Strengths and limitations of the study

This is a pragmatic study from an everyday practice in an urban OOH service. All the data were collected from the electronic medical record system at the OOH service which made the study feasible for the participating MDs. As the baseline data were collected retrospectively, the participants were not able to influence the results. The fact that the two GPs that carried out the intervention had experience as colleague consultants from the Rx Pad Study and were looked upon as peers was probably important.

It is a small study compared with the Rx Pad Study and other studies which have studied different interventions in general practice [9,13-15] but gives the opportunity to compare Norwegian daytime general practice with an urban OOH service.
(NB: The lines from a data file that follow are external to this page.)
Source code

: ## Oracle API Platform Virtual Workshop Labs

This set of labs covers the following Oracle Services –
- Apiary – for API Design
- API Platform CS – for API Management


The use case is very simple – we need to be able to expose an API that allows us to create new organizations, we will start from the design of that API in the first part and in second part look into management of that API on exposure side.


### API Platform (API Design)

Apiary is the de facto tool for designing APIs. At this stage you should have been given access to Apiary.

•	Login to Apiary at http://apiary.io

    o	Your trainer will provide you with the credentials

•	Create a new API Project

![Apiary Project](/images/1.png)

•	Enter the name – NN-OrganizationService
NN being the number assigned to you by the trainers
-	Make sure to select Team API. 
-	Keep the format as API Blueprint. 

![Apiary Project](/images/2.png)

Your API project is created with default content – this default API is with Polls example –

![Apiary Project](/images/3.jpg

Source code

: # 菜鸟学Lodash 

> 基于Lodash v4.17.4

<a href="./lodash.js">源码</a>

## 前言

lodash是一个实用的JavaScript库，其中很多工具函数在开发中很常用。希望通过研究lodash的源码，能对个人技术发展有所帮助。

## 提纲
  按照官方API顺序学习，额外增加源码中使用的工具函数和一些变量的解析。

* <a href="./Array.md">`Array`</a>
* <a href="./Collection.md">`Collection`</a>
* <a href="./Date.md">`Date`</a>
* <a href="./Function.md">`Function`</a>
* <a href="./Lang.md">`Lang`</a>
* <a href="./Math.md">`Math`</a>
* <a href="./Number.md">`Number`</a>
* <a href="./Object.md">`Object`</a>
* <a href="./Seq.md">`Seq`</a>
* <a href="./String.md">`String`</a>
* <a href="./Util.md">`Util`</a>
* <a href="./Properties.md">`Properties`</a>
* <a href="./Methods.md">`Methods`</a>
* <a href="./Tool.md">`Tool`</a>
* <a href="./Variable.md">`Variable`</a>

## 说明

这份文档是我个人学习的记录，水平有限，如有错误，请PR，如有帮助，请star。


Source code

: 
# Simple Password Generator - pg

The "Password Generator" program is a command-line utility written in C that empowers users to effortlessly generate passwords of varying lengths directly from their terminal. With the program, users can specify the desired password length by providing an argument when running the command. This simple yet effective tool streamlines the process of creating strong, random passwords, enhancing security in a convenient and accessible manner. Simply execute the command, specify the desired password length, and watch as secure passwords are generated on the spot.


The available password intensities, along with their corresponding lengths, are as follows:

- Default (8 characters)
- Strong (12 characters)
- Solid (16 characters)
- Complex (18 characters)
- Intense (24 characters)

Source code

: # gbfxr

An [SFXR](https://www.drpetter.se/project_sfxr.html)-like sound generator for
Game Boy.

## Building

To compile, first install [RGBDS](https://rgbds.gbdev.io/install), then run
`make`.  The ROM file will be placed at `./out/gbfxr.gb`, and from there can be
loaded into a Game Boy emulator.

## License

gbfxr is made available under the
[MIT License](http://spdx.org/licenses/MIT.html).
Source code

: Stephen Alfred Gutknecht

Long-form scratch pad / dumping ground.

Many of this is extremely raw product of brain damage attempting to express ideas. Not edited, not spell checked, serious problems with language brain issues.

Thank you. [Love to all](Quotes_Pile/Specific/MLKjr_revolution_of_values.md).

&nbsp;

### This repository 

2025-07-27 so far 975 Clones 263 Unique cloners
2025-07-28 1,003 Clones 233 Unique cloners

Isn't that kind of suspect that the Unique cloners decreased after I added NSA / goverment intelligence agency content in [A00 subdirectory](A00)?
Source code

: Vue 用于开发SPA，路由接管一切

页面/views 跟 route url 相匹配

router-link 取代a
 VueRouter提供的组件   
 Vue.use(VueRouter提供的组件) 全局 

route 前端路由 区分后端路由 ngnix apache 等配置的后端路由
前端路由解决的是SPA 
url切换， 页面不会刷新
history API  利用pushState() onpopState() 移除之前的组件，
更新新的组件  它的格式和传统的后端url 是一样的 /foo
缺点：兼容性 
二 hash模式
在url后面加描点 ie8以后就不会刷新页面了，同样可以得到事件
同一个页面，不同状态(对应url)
The fact that this study did not randomise the participants is a limitation, even if the baseline data did not show significant differences.

The subgroup analysis was hampered by the small size of the study. We found significant differences in four subgroups, but in the other three subgroups we did not have enough power to conclude on equality between control and intervention.

Implications for practice

Our findings may be an important contribution in reducing the development of macrolide resistance locally, and similar interventions can probably give similar results in other areas. The high use of Penicillin V in the Nordic countries is important, but may limit the external validity when compared with other European countries where the use of narrow spectrum antibiotics is much lower.[16] However, the main goal of this study was to see whether peer academic detailing is a suitable method to change practice in a desirable direction.

Conclusion

We found that a short intervention (3 × 45 min) where we presented national guidelines for the use of antibiotics for ARTIs gave an overall increase in the use of penicillin V for ARTIs and a corresponding decreased prescription of macrolides and lincosamides. Peer academic detailing could be used in a multifaceted and systematic manner in clinical fields where there is an evidence-based need for change.

Disclosure statement

All authors declare no conflict of interest.

Funding information

The study received financial support from “The Center for use of Antibiotics in Primary Care” (Antibiotikasenteret for primærmedisin).